On The Morality Of 'On The Waterfront'
It’s really a shame that any review of “On the Waterfront” is colored by Elia Kazan’s infamous friendly testimony before the House Un-American Activities Committee. By some accounts, including Kazan’s own on occasion, “On the Waterfront” was the director’s defiant gesture toward his critics. Now sixty years later, can it stand outside the controversy? I believe it can, as it’s a great film and an American classic. As brilliantly played by Marlon Brando, Terry Malloy stands up for what is right, not what his so-called friends would muscle him into doing. It’s as American as “Mr. Smith Goes to Washington,” but with the added grit of being filmed on location in Hoboken, with a new realism that had rarely been seen on film before.

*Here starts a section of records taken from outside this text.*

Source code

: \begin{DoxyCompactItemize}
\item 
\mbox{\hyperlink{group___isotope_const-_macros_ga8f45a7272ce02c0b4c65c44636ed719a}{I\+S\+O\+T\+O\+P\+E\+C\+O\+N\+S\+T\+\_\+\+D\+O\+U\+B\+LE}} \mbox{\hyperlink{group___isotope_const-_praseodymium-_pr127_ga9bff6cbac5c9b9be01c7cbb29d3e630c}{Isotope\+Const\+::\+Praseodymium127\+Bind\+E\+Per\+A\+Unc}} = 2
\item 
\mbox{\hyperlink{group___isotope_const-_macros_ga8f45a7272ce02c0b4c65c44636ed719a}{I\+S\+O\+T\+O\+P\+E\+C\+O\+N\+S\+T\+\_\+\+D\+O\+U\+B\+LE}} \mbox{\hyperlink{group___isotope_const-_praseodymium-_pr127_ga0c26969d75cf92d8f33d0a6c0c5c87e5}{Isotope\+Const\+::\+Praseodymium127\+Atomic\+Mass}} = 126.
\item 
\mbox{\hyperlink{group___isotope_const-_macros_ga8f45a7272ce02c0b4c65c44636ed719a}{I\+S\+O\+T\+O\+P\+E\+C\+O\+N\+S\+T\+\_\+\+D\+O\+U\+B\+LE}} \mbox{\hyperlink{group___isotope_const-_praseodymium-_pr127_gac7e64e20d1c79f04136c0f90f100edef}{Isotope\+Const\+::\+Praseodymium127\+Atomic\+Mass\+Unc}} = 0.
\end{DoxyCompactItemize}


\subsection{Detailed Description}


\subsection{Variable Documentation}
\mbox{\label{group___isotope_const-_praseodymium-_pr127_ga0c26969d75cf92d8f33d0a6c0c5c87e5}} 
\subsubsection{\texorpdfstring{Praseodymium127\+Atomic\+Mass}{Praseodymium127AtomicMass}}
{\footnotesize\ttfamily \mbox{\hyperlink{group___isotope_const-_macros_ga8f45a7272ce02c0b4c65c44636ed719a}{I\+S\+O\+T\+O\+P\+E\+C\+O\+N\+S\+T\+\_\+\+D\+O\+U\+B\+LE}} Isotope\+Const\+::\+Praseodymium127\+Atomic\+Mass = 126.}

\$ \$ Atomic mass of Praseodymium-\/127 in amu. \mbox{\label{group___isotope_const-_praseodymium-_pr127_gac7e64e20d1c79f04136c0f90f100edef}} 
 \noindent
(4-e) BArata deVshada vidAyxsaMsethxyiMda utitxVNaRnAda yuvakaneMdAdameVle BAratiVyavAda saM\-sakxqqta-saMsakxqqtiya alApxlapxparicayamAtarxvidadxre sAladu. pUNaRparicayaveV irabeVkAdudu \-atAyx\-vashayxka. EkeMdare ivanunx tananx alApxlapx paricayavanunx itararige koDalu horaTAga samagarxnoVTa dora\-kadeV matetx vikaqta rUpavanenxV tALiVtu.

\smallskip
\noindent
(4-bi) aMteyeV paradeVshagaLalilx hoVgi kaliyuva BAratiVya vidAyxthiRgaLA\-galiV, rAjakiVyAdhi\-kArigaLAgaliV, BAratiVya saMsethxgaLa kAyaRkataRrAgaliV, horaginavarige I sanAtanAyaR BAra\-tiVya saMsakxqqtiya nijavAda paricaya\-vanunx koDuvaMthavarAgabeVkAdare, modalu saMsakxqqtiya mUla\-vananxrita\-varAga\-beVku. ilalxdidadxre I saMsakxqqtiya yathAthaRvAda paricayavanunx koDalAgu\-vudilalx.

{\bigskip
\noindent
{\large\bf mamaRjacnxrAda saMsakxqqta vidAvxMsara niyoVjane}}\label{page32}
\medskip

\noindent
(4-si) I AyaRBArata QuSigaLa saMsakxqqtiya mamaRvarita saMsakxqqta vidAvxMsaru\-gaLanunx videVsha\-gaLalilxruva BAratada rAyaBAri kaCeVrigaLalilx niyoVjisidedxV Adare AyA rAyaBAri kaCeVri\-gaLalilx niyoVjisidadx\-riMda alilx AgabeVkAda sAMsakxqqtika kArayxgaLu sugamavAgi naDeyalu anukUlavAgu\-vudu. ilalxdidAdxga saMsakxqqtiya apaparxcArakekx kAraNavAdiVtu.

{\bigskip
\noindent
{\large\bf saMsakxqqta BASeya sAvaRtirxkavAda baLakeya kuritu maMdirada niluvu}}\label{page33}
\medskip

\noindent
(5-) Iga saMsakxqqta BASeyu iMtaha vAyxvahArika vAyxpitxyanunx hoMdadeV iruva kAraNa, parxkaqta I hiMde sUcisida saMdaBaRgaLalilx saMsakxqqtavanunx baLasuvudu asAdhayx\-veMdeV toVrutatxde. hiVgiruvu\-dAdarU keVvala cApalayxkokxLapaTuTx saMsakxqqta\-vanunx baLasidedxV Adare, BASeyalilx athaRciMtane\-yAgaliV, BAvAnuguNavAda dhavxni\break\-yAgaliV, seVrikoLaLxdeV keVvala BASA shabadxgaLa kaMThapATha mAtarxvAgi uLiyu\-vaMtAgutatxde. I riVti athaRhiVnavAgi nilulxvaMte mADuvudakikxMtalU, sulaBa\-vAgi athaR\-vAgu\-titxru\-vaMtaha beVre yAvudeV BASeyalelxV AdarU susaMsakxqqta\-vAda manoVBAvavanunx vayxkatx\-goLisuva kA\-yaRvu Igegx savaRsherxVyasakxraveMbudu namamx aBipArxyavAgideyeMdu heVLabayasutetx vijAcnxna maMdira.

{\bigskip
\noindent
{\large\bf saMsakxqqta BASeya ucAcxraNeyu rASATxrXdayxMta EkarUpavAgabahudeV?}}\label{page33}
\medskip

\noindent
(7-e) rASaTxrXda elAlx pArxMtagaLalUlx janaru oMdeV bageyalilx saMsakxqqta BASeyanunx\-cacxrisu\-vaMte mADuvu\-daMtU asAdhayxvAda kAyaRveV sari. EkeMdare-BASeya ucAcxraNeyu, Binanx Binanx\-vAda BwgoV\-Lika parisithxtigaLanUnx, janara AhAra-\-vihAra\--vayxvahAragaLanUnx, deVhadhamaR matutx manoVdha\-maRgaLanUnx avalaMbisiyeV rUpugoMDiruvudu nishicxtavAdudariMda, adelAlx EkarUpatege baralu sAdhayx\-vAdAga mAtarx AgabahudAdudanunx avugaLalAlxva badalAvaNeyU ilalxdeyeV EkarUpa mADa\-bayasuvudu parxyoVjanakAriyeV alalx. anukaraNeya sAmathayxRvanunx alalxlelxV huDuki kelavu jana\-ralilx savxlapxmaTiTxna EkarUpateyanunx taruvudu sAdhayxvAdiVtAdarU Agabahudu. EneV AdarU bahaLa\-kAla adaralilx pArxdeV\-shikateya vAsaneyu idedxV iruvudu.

What Brando brought to the role of Terry was a unique combination of toughness and tenderness. Observe the way Terry Malloy is short with his fellow longshoremen, or explains his philosophy of life to Edie (Eva Marie Saint): “Do it to him before he does it to you.” But then we also see Terry caring lovingly for his rooftop pigeons, or strolling through the park with Edie, idly and gently playing with her white glove. His charisma and charm are displayed in a far different way than his equally brilliant but more brutish turn as Stanley Kowalski in Kazan’s “A Streetcar Named Desire” a few years earlier.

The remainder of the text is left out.